XV. Hukukçu her şeyi bilen kişi değildir: Hukukçu her şeyi bilen kişi değil, neyi nerede bulabileceğini iyi bilen kişidir. Dört yıllık bir sürece yayılan hukuk eğitiminde özellikle fakültenin başlarında öğrenilen bazı bilgilerin ilerleyen yıllarda unutulması bir telaş yaratmamalıdır; çünkü unutmak da öğrenmek kadar olağan bir süreçtir. Bazı ayrıntılar unutulabilir. Ancak ilgili dersin temel mantığını çözebilmiş bir öğrenci ayrıntıları ne kadar unutursa unutsun bakış açısını kaybetmeyecektir.

XVI. Pratik çalışma kitaplarından faydalanmayı bilmek: Dışarıdan bakıldığında hukuk fakültelerinde kanunların ezberletildiği şeklinde yanlış bir kanı vardır. Bunun daha da ötesinde hukukun bir ezber faaliyetinden ibaret olduğu anlayışı hakimdir. Oysa ki bu görüşler gerçeği yansıtmaz. Hukuk gerçek anlamıyla bir analitik düşünme yeteneğidir. Ezbere değil muhakemeye, düşünmeye, yorum yapmaya dayanan bir disiplindir.

Alman düşünür ve şair Goethe’nin bir sözünü hatırlatmakta fayda vardır: “Yalnız bilmek yetmez, uygulamak da gerek; yalnız istemek yetmez, yapmak da gerek.”

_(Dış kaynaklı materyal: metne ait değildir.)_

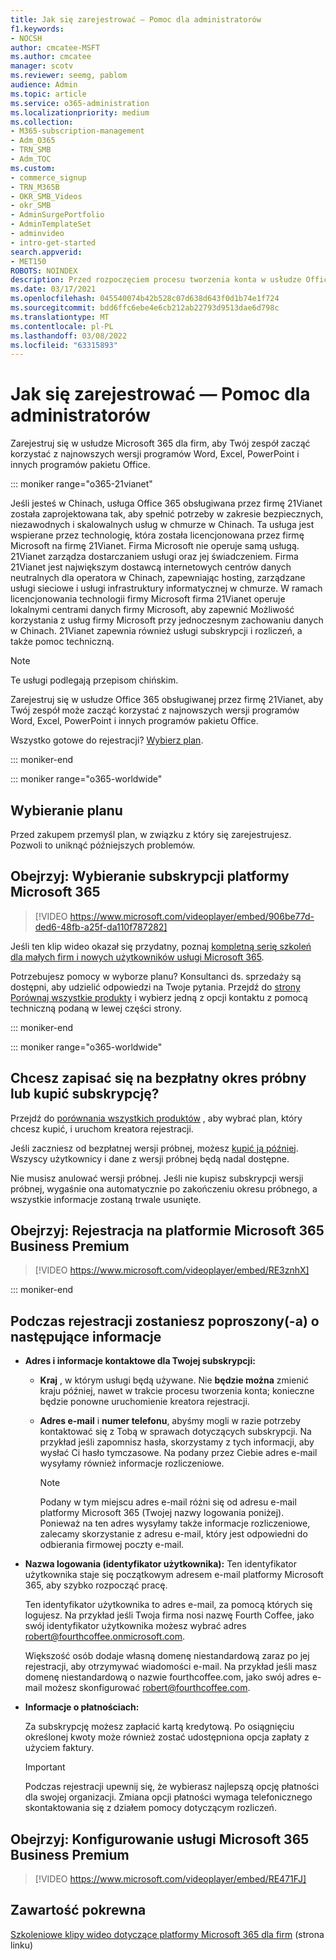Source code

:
 ```yaml
---
title: Jak się zarejestrować — Pomoc dla administratorów
f1.keywords:
- NOCSH
author: cmcatee-MSFT
ms.author: cmcatee
manager: scotv
ms.reviewer: seemg, pablom
audience: Admin
ms.topic: article
ms.service: o365-administration
ms.localizationpriority: medium
ms.collection:
- M365-subscription-management
- Adm_O365
- TRN_SMB
- Adm_TOC
ms.custom:
- commerce_signup
- TRN_M365B
- OKR_SMB_Videos
- okr_SMB
- AdminSurgePortfolio
- AdminTemplateSet
- adminvideo
- intro-get-started
search.appverid:
- MET150
ROBOTS: NOINDEX
description: Przed rozpoczęciem procesu tworzenia konta w usłudze Office 365 należy dowiedzieć się, co należy wiedzieć.
ms.date: 03/17/2021
ms.openlocfilehash: 045540074b42b528c07d638d643f0d1b74e1f724
ms.sourcegitcommit: bdd6ffc6ebe4e6cb212ab22793d9513dae6d798c
ms.translationtype: MT
ms.contentlocale: pl-PL
ms.lasthandoff: 03/08/2022
ms.locfileid: "63315893"
---
```

# <a name="how-to-sign-up---admin-help"></a>Jak się zarejestrować — Pomoc dla administratorów

Zarejestruj się w usłudze Microsoft 365 dla firm, aby Twój zespół zacząć korzystać z najnowszych wersji programów Word, Excel, PowerPoint i innych programów pakietu Office.

::: moniker range="o365-21vianet"

Jeśli jesteś w Chinach, usługa Office 365 obsługiwana przez firmę 21Vianet została zaprojektowana tak, aby spełnić potrzeby w zakresie bezpiecznych, niezawodnych i skalowalnych usług w chmurze w Chinach. Ta usługa jest wspierane przez technologię, która została licencjonowana przez firmę Microsoft na firmę 21Vianet. Firma Microsoft nie operuje samą usługą. 21Vianet zarządza dostarczaniem usługi oraz jej świadczeniem. Firma 21Vianet jest największym dostawcą internetowych centrów danych neutralnych dla operatora w Chinach, zapewniając hosting, zarządzane usługi sieciowe i usługi infrastruktury informatycznej w chmurze. W ramach licencjonowania technologii firmy Microsoft firma 21Vianet operuje lokalnymi centrami danych firmy Microsoft, aby zapewnić Możliwość korzystania z usług firmy Microsoft przy jednoczesnym zachowaniu danych w Chinach. 21Vianet zapewnia również usługi subskrypcji i rozliczeń, a także pomoc techniczną.
  
> [!NOTE]
> Te usługi podlegają przepisom chińskim.
  
Zarejestruj się w usłudze Office 365 obsługiwanej przez firmę 21Vianet, aby Twój zespół może zacząć korzystać z najnowszych wersji programów Word, Excel, PowerPoint i innych programów pakietu Office.
  
Wszystko gotowe do rejestracji? [Wybierz plan](https://products.office.com/zh-cn/business/compare-office-365-for-business-plans).
  
::: moniker-end

::: moniker range="o365-worldwide"
## <a name="choose-a-plan"></a>Wybieranie planu

Przed zakupem przemyśl plan, w związku z który się zarejestrujesz. Pozwoli to uniknąć późniejszych problemów.

## <a name="watch-choose-a-microsoft-365-subscription"></a>Obejrzyj: Wybieranie subskrypcji platformy Microsoft 365

> [!VIDEO https://www.microsoft.com/videoplayer/embed/906be77d-ded6-48fb-a25f-da110f787282]

Jeśli ten klip wideo okazał się przydatny, poznaj [kompletną serię szkoleń dla małych firm i nowych użytkowników usługi Microsoft 365](../../business-video/index.yml).

Potrzebujesz pomocy w wyborze planu? Konsultanci ds. sprzedaży są dostępni, aby udzielić odpowiedzi na Twoje pytania. Przejdź do [strony Porównaj wszystkie produkty](https://products.office.com/compare-all-microsoft-office-products?tab=2) i wybierz jedną z opcji kontaktu z pomocą techniczną podaną w lewej części strony.
  
::: moniker-end

::: moniker range="o365-worldwide"

## <a name="ready-to-sign-up-for-a-free-trial-or-buy-a-subscription"></a>Chcesz zapisać się na bezpłatny okres próbny lub kupić subskrypcję?

Przejdź do [porównania wszystkich produktów](https://products.office.com/compare-all-microsoft-office-products?tab=2) , aby wybrać plan, który chcesz kupić, i uruchom kreatora rejestracji. 
  
Jeśli zaczniesz od bezpłatnej wersji próbnej, możesz [kupić ją później](../../commerce/try-or-buy-microsoft-365.md). Wszyscy użytkownicy i dane z wersji próbnej będą nadal dostępne.
  
Nie musisz anulować wersji próbnej. Jeśli nie kupisz subskrypcji wersji próbnej, wygaśnie ona automatycznie po zakończeniu okresu próbnego, a wszystkie informacje zostaną trwale usunięte.

## <a name="watch-sign-up-for-microsoft-365-business-premium"></a>Obejrzyj: Rejestracja na platformie Microsoft 365 Business Premium

> [!VIDEO https://www.microsoft.com/videoplayer/embed/RE3znhX]

::: moniker-end

## <a name="youll-be-asked-for-the-following-information-when-you-sign-up"></a>Podczas rejestracji zostaniesz poproszony(-a) o następujące informacje

- **Adres i informacje kontaktowe dla Twojej subskrypcji:**

  - **Kraj** , w którym usługi będą używane. Nie **będzie można** zmienić kraju później, nawet w trakcie procesu tworzenia konta; konieczne będzie ponowne uruchomienie kreatora rejestracji.

  - **Adres e-mail** i **numer telefonu**, abyśmy mogli w razie potrzeby kontaktować się z Tobą w sprawach dotyczących subskrypcji. Na przykład jeśli zapomnisz hasła, skorzystamy z tych informacji, aby wysłać Ci hasło tymczasowe. Na podany przez Ciebie adres e-mail wysyłamy również informacje rozliczeniowe.

    > [!NOTE]
    > Podany w tym miejscu adres e-mail różni się od adresu e-mail platformy Microsoft 365 (Twojej nazwy logowania poniżej). Ponieważ na ten adres wysyłamy także informacje rozliczeniowe, zalecamy skorzystanie z adresu e-mail, który jest odpowiedni do odbierania firmowej poczty e-mail.
  
- **Nazwa logowania (identyfikator użytkownika):** Ten identyfikator użytkownika staje się początkowym adresem e-mail platformy Microsoft 365, aby szybko rozpocząć pracę.

    Ten identyfikator użytkownika to adres e-mail, za pomocą których się logujesz. Na przykład jeśli Twoja firma nosi nazwę Fourth Coffee, jako swój identyfikator użytkownika możesz wybrać adres robert@fourthcoffee.onmicrosoft.com.

    Większość osób dodaje własną domenę niestandardową zaraz po jej rejestracji, aby otrzymywać wiadomości e-mail. Na przykład jeśli masz domenę niestandardową o nazwie fourthcoffee.com, jako swój adres e-mail możesz skonfigurować robert@fourthcoffee.com.

- **Informacje o płatnościach:**

    Za subskrypcję możesz zapłacić kartą kredytową. Po osiągnięciu określonej kwoty może również zostać udostępniona opcja zapłaty z użyciem faktury.

    > [!IMPORTANT]
    >  Podczas rejestracji upewnij się, że wybierasz najlepszą opcję płatności dla swojej organizacji. Zmiana opcji płatności wymaga telefonicznego skontaktowania się z działem pomocy dotyczącym rozliczeń.

## <a name="watch-set-up-microsoft-365-business-premium"></a>Obejrzyj: Konfigurowanie usługi Microsoft 365 Business Premium

> [!VIDEO https://www.microsoft.com/videoplayer/embed/RE471FJ]

## <a name="related-content"></a>Zawartość pokrewna

[Szkoleniowe klipy wideo dotyczące platformy Microsoft 365 dla firm](../../business-video/index.yml) (strona linku)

________________________________________

[1] Bu metin, Atılım Üniversitesi Hukuk Fakültesi Öğretim Görevlisi Tamer BOZKURT’un hazırlamış olduğu “Hukuk Eğitiminde Ders Çalışma Yöntemleri Üzerine Düşünce ve Öneriler” isimli makalesinin ÖZETİ niteliğindedir.

[2] Kanunla birlikte çalışma yönteminin uygulanışı ve bu konudaki örnekler için Tamer BOZKURT’un makalesine bakınız.

[3] Bu noktada hukukun kanun ile eşdeğer olmadığı, hukukun kanunu da aşan bir anlama sahip olduğu akıldan uzak tutulmamalıdır.

[4] Piyasada pek çok hukuk sözlüğü bulunmakla birlikte, Prof. Dr. Ejder YILMAZ’ın hukuk sözlüğü (Öğrenciler İçin Hukuk Sözlüğü, Yetkin Yayınları) tavsiye edilebilir.